Ela virou-se para Mia, o olhar afiado, como se uma fagulha de ideia estivesse ganhando forma.
— Talvez seja por causa dela?
O tom mudou.
— Jorge comentou que, quando analisaram ela com o Mike, não conseguiram classificá-la como uma Assistente Nina. Disseram que poderia ser um protótipo. Mas mesmo sendo um protótipo, estamos falando do protótipo da androide mais avançada e cara do mundo. E olhando de perto... Mia, você nem parece um robô. Seu comportamento é humano demais. Fala sério... você come, bebe... e aí?
Ela inclinou o corpo pra frente, sorriso nos lábios.
— Você caga também?
Mia quase se engasgou com o restante do milkshake.
Bufou, desviando o olhar com um “Humpf” abafado.
Miguel riu. Sentiu um déjà vu.
— Não é por causa da Mia — respondeu, ainda com um sorriso torto. — Mas... é mais ou menos isso. Temos que evitar a polícia.
A frase pareceu simples.
A verdade é que eu não existo.
Ele não tinha uma identidade no sistema.
Nenhum registro de nascimento. Nenhum número. Nenhum nome que pudesse ser rastreado.
Se a polícia decidisse investigar mais a fundo... não encontraria nada.
E o problema era exatamente esse.
Nada chama mais atenção quanto um vazio absoluto.
E no mundo deles, todo buraco nos dados é uma sirene para as megacorporações.
Se começarem a cavar... principalmente aqueles caras... vão acabar descobrindo.
Vão perceber de quem eu sou filho.
E se isso acontecer, já era.
Vão me apagar antes que eu consiga encontrá-la.
Ou pior... me usarão para chegar até ela.
Miguel apenas tomou mais um gole do refrigerante, encarando o fundo do copo como se tentasse encontrar respostas lá.
No mínimo devo recuperar minha antiga força. Até lá, bem, tenho que tomar mais cuidado.
— Deve ser algo do caralho pra te forçar a matar PMs sem hesitar — comentou Luna, como quem joga conversa fora.
— Bem, além disso — murmurou Miguel.
— Além disso? — Vic repetiu as palavras dele.
— Aqueles caras não estavam lá para prender ninguém. Se eu tivesse hesitado por um fração de segundo estaríamos mortos.
— ... e como sabe disso? — Luna sondou.
— Instinto.
Vic soltou uma risadinha e Luna encolheu os ombros. Luna então se levantou um pouco, acenou para o garçom e pediu uma cerveja.
Vic aproveitou o embalo e pediu alguns petiscos.
Então veio.
— Talvez tenha a ver com o fato de você possuir o Primordium...

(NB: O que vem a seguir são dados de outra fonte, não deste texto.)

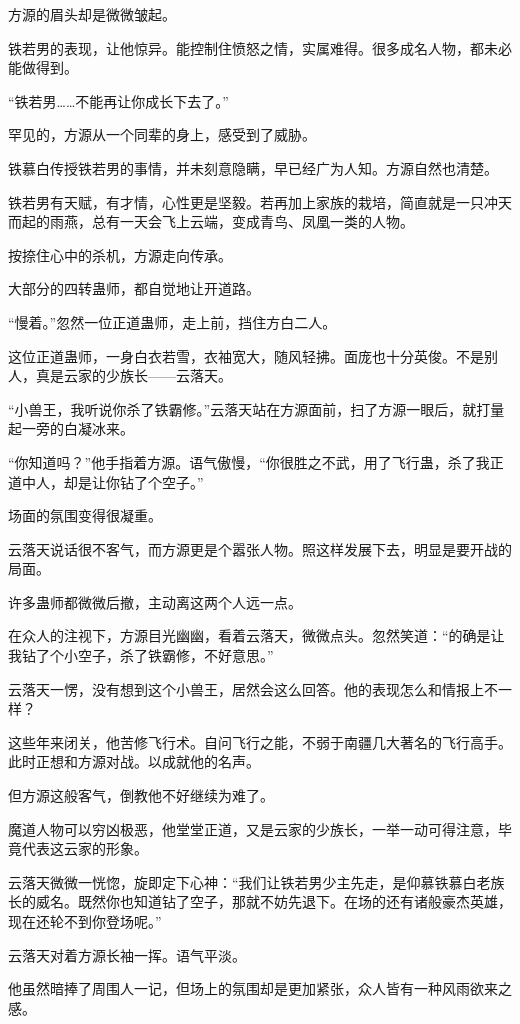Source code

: \begin{this_body}
方源的眉头却是微微皱起。

铁若男的表现，让他惊异。能控制住愤怒之情，实属难得。很多成名人物，都未必能做得到。

“铁若男……不能再让你成长下去了。”

罕见的，方源从一个同辈的身上，感受到了威胁。

铁慕白传授铁若男的事情，并未刻意隐瞒，早已经广为人知。方源自然也清楚。

铁若男有天赋，有才情，心性更是坚毅。若再加上家族的栽培，简直就是一只冲天而起的雨燕，总有一天会飞上云端，变成青鸟、凤凰一类的人物。

按捺住心中的杀机，方源走向传承。

大部分的四转蛊师，都自觉地让开道路。

“慢着。”忽然一位正道蛊师，走上前，挡住方白二人。

这位正道蛊师，一身白衣若雪，衣袖宽大，随风轻拂。面庞也十分英俊。不是别人，真是云家的少族长——云落天。

“小兽王，我听说你杀了铁霸修。”云落天站在方源面前，扫了方源一眼后，就打量起一旁的白凝冰来。

“你知道吗？”他手指着方源。语气傲慢，“你很胜之不武，用了飞行蛊，杀了我正道中人，却是让你钻了个空子。”

场面的氛围变得很凝重。

云落天说话很不客气，而方源更是个嚣张人物。照这样发展下去，明显是要开战的局面。

许多蛊师都微微后撤，主动离这两个人远一点。

在众人的注视下，方源目光幽幽，看着云落天，微微点头。忽然笑道：“的确是让我钻了个小空子，杀了铁霸修，不好意思。”

云落天一愣，没有想到这个小兽王，居然会这么回答。他的表现怎么和情报上不一样？

这些年来闭关，他苦修飞行术。自问飞行之能，不弱于南疆几大著名的飞行高手。此时正想和方源对战。以成就他的名声。

但方源这般客气，倒教他不好继续为难了。

魔道人物可以穷凶极恶，他堂堂正道，又是云家的少族长，一举一动可得注意，毕竟代表这云家的形象。

云落天微微一恍惚，旋即定下心神：“我们让铁若男少主先走，是仰慕铁慕白老族长的威名。既然你也知道钻了空子，那就不妨先退下。在场的还有诸般豪杰英雄，现在还轮不到你登场呢。”

云落天对着方源长袖一挥。语气平淡。

他虽然暗捧了周围人一记，但场上的氛围却是更加紧张，众人皆有一种风雨欲来之感。


\end{this_body}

A frase de Luna saiu natural. Sem peso.
Quase como se falasse do tempo nublado ou de um tênis bonito.
Mas o impacto foi imediato.
A atmosfera mudou como se alguém tivesse abaixado a luz da sala. Até o barulho do restaurante pareceu diminuir por um segundo.
Mesmo Miguel, com sua cara estoica de sempre, não conseguiu segurar um leve sorriso de canto.

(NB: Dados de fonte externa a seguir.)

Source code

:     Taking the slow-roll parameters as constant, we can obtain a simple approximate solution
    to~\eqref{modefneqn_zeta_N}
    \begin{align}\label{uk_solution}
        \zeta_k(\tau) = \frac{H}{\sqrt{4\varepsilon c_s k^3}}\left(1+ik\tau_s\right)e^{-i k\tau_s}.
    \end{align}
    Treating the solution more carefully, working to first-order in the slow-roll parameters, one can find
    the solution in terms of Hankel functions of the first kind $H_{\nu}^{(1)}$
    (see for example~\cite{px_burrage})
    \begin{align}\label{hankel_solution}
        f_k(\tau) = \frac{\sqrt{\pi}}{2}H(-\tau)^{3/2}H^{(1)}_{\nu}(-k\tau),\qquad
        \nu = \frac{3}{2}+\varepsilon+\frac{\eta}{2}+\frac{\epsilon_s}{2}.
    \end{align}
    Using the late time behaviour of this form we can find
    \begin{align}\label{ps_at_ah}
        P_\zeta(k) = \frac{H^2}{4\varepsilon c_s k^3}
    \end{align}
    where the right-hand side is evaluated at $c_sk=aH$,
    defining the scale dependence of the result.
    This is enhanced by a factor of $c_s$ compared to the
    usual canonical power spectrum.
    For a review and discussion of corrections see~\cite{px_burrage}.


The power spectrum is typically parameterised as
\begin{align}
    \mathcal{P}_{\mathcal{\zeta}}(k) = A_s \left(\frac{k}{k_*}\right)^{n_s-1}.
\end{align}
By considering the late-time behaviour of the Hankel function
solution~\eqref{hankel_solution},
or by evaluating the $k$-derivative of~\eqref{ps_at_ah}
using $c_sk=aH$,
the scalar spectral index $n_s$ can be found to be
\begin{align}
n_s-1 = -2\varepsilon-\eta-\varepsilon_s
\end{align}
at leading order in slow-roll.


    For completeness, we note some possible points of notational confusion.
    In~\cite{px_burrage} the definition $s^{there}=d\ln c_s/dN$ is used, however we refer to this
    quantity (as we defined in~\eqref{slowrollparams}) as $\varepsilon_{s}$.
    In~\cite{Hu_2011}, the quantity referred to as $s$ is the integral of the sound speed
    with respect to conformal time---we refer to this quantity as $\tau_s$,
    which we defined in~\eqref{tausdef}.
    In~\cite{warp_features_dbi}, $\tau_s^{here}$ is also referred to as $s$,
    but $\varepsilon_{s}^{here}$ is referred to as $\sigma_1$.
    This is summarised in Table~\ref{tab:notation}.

— Pois é — disse, sem se omitir.
Mia franziu o cenho. Mas, depois de um suspiro, se voltou para seu milkshake.
Luna era mesmo atenta.
Ela realmente tinha reparado nos olhos de Miguel horas antes — no meio do caos da fábrica.
Aquela coloração carmesim, o brilho estranho nas veias oculares... aquilo só podia ser o Primordium.
Então... finalmente chegamos nesse ponto.